◆ TRY IT ◆
Transcribe the records below in their entirety, and leave out each image.

◆ RECORDS PROVIDED ◆
============

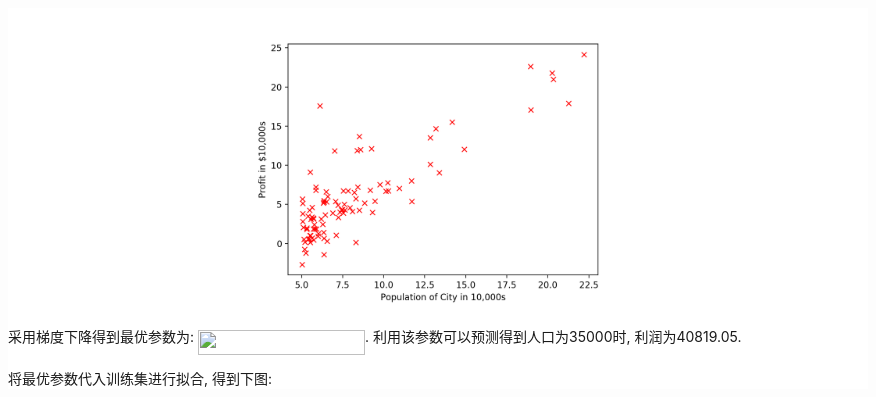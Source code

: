 <div align=center><img width="400" src="figure/ex1.png" alt=" "/></div>

采用梯度下降得到最优参数为: <img src="/lm_course/linear_regression/tex/ddfad4d971eeabdf6c15ee44673604c3.svg?invert_in_darkmode&sanitize=true" align=middle width=167.07788294999997pt height=24.65753399999998pt/>.
利用该参数可以预测得到人口为35000时, 利润为40819.05.

将最优参数代入训练集进行拟合, 得到下图:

============

◆ EXERCISE SOLUTION ◆
Source code

: <div align=center><img width="400" src="figure/ex1.png" alt=" "/></div>

采用梯度下降得到最优参数为: <img src="/lm_course/linear_regression/tex/ddfad4d971eeabdf6c15ee44673604c3.svg?invert_in_darkmode&sanitize=true" align=middle width=167.07788294999997pt height=24.65753399999998pt/>.
利用该参数可以预测得到人口为35000时, 利润为40819.05.

将最优参数代入训练集进行拟合, 得到下图:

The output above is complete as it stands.